For our new column, Ask an Educator, we turn to educators, whether teachers, tutors, or principals, to answer frequently asked questions from parents. To send in your question, email jessicasuotmaa@beijing-kids.com.
This week, our question is:
“What is experiential learning, and how is it taught in schools?”
Answering for us is Kyle Wagner, Futures Academy Coordinator at International School of Beijing.
What is Experiential Learning?
Experiential learning is basically learning through experience. Our strategy for teaching experiential learning is to take students outside of the classroom to experience learning in the real world. Learning occurs in the context of experiences, rather than via a textbook or lecture.
An example is the collaboration between Futures Academy and NiuLanshan students: “Project: We are One”, where each student is partnered with one from the other school to analyze the causes of water pollution and explore possible solutions with the goal of making a positive impact on the local waterway. In this particular experience, students, rather than learn about water sampling in a school lab, had the chance to actually “experience” how professional scientists study water quality in the real world. They collected water samples in small jars, labeled the containers according to where they were found, took detailed pictures of the surroundings, and finally documented observations in their science journals. Later, students will also experience what biologists in the real world do to help improve water quality by visiting a local wetland to learn about water filtration.

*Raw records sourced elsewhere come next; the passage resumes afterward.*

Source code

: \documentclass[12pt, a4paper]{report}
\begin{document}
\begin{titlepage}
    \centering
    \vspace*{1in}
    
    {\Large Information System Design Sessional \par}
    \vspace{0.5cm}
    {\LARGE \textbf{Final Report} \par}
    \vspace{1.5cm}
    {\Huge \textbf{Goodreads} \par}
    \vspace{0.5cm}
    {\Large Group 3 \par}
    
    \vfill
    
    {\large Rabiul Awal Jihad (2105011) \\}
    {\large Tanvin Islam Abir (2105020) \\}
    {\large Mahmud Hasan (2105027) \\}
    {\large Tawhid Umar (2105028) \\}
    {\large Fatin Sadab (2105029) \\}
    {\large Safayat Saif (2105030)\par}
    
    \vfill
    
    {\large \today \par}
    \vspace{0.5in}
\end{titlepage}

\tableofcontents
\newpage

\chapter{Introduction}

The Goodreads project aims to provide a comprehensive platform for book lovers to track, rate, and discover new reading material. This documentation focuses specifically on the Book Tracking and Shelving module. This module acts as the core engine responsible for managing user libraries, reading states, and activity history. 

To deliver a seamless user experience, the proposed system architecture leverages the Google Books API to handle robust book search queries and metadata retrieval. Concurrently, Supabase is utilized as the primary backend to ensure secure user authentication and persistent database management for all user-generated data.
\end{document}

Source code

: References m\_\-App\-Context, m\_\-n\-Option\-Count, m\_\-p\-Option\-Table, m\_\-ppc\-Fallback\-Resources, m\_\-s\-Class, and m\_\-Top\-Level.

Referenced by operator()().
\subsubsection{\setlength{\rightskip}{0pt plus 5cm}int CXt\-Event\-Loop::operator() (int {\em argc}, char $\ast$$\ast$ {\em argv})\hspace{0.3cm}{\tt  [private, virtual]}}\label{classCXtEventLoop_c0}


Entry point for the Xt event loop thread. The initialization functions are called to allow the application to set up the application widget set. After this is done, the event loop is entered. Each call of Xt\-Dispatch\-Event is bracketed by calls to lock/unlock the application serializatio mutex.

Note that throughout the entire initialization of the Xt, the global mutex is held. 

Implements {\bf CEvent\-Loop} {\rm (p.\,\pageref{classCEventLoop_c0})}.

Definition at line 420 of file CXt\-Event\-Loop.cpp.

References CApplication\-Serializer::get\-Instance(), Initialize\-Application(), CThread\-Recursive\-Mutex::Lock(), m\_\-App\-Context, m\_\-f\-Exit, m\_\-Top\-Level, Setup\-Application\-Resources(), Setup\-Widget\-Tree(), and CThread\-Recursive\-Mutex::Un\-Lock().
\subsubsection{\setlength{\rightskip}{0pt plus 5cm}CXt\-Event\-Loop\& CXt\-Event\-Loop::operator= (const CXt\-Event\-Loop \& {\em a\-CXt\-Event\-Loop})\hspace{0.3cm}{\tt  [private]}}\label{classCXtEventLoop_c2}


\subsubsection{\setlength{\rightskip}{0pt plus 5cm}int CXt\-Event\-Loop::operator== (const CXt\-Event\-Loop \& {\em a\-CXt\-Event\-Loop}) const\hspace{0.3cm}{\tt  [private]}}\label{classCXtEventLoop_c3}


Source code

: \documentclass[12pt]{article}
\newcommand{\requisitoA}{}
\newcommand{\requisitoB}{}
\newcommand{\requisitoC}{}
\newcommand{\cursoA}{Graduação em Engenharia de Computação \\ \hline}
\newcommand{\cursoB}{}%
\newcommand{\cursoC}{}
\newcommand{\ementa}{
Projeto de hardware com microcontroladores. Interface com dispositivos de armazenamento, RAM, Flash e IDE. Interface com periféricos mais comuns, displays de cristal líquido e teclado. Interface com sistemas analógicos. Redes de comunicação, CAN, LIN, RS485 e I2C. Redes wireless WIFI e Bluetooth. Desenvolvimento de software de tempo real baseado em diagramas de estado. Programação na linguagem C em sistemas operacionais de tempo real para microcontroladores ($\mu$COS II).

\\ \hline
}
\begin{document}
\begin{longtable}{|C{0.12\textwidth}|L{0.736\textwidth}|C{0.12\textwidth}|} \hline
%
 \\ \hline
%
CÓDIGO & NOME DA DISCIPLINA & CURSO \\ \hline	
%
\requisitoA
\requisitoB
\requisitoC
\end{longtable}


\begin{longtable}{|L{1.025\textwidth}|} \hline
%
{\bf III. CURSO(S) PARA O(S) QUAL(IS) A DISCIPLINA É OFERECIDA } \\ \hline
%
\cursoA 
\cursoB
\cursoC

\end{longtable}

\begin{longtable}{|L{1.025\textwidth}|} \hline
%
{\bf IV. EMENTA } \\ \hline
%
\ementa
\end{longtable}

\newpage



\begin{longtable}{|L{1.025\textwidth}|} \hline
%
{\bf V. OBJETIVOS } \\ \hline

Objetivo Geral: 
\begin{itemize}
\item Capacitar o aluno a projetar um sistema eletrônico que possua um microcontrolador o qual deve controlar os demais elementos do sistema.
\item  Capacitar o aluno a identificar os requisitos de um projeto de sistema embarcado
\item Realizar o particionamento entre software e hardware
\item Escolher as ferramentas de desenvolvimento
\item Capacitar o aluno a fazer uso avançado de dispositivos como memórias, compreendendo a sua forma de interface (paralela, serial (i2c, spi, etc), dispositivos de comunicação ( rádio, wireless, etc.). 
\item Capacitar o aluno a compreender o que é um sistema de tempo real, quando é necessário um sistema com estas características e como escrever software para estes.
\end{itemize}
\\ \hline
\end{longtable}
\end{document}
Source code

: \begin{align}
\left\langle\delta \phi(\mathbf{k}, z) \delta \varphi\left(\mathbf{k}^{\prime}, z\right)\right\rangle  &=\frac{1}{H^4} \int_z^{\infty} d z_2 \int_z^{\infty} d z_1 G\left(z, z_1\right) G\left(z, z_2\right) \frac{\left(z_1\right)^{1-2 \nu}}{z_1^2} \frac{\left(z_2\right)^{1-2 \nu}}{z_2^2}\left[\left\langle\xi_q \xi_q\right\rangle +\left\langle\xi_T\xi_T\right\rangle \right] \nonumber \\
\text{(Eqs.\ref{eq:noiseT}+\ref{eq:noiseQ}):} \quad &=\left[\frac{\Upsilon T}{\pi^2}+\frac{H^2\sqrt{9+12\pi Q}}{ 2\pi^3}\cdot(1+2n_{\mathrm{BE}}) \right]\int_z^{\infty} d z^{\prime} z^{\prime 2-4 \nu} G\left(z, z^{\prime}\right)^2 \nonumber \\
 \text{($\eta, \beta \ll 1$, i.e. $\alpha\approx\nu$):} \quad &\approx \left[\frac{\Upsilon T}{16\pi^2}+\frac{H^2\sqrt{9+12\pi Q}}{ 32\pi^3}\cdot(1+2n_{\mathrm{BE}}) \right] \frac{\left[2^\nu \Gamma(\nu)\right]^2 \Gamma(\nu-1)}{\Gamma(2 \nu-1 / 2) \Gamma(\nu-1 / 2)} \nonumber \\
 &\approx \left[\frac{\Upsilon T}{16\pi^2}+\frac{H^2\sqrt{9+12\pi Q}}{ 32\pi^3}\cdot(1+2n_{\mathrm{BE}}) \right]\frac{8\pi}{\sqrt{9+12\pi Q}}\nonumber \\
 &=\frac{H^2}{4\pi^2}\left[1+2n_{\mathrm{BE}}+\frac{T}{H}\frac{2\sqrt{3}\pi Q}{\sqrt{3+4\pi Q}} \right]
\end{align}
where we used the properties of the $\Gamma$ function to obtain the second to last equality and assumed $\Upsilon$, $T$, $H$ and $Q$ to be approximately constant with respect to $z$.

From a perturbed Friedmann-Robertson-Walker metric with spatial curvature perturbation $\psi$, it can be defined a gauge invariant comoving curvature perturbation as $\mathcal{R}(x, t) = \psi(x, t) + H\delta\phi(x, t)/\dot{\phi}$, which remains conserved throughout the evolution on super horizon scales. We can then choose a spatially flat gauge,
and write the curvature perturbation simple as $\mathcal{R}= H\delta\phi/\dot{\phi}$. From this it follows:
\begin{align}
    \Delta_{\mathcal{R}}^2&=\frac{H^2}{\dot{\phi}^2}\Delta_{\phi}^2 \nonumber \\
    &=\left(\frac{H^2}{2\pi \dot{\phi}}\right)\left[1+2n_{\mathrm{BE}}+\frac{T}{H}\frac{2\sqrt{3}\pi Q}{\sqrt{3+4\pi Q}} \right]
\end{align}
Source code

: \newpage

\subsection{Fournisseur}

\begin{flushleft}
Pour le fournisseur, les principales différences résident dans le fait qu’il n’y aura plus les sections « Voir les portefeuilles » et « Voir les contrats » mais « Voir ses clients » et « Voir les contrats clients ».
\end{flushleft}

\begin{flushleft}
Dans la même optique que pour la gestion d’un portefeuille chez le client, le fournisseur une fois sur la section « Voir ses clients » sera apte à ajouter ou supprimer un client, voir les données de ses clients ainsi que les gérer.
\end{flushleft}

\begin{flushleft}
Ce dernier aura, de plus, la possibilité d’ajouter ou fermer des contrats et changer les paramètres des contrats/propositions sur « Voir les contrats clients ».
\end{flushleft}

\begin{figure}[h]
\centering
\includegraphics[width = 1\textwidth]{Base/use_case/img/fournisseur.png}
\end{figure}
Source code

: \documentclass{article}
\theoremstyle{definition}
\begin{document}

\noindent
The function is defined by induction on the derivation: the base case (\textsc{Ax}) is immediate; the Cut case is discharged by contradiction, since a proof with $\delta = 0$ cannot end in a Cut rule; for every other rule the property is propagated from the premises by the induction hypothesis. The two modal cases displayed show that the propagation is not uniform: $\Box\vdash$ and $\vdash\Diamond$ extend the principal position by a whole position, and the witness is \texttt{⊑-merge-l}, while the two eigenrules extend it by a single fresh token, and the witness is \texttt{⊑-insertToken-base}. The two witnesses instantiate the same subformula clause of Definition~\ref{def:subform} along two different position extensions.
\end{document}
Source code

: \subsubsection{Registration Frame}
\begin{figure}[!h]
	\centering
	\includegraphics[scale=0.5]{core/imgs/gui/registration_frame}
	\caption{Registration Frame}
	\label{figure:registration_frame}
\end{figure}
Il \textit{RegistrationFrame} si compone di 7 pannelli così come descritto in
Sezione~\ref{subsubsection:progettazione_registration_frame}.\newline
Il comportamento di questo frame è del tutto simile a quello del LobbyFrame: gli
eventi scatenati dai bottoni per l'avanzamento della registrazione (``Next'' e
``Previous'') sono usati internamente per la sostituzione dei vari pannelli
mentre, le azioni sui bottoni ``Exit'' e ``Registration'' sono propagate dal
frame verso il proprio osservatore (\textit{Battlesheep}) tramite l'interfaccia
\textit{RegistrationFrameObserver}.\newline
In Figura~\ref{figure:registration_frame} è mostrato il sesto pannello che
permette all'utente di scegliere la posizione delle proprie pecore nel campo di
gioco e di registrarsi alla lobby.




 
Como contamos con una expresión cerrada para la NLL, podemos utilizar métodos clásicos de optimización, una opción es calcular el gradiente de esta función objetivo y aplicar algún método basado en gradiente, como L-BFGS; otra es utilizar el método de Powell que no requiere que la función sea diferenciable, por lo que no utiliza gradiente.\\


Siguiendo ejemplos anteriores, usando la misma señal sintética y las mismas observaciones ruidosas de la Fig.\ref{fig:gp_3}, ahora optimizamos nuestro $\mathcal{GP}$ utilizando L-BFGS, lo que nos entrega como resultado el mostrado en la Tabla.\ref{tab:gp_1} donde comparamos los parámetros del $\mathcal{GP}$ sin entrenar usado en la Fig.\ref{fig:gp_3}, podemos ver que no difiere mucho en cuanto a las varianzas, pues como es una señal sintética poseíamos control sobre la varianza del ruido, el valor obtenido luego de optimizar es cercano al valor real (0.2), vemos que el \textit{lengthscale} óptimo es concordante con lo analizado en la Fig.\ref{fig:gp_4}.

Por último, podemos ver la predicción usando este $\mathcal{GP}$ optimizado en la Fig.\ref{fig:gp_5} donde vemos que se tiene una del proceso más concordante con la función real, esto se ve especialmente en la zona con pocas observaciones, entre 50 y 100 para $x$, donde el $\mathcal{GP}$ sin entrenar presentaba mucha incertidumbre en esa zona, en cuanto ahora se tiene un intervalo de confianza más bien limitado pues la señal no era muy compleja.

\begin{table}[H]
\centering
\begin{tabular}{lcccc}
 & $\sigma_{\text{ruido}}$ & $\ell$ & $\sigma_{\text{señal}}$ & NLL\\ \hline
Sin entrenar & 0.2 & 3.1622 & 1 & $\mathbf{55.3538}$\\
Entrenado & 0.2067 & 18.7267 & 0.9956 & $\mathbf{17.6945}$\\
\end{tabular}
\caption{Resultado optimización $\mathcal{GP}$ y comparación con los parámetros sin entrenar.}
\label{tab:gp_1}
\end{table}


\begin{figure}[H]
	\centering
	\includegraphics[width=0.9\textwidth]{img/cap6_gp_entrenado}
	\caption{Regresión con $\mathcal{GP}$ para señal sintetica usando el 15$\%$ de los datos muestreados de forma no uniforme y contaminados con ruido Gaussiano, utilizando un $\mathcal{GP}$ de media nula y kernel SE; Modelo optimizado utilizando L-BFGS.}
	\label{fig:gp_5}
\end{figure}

What is the benefit of experiential learning?
By immersing students in real world learning, in addition to academic content students gain key 21st Century skills, such as critical thinking, problem solving, communication and collaboration. An example would be how current students are immersed
How is experiential learning taught in schools?
Experiential Learning is the cornerstone of learning at International School of Beijing’s Futures Academy, an innovative learning community that helps prepare students for a changing global society. Currently, ISB’s Futures Academy Program hosts 70 students and has seven facilitators spread across two grade levels.
At ISB’s Future’s Academy, the classroom teachers are called “facilitators” who have their own subject- specific expertise, but rather than teach via lecture, they help guide and facilitate the students’ independent learning. In their relaxed, open space classrooms, students are in complete control of their learning with facilitators who help point them in the right direction, and get them to ask the right questions. At this point in the year, students have already created their own small businesses, posted and published short stories on the web, and learned to grow and produce their own food.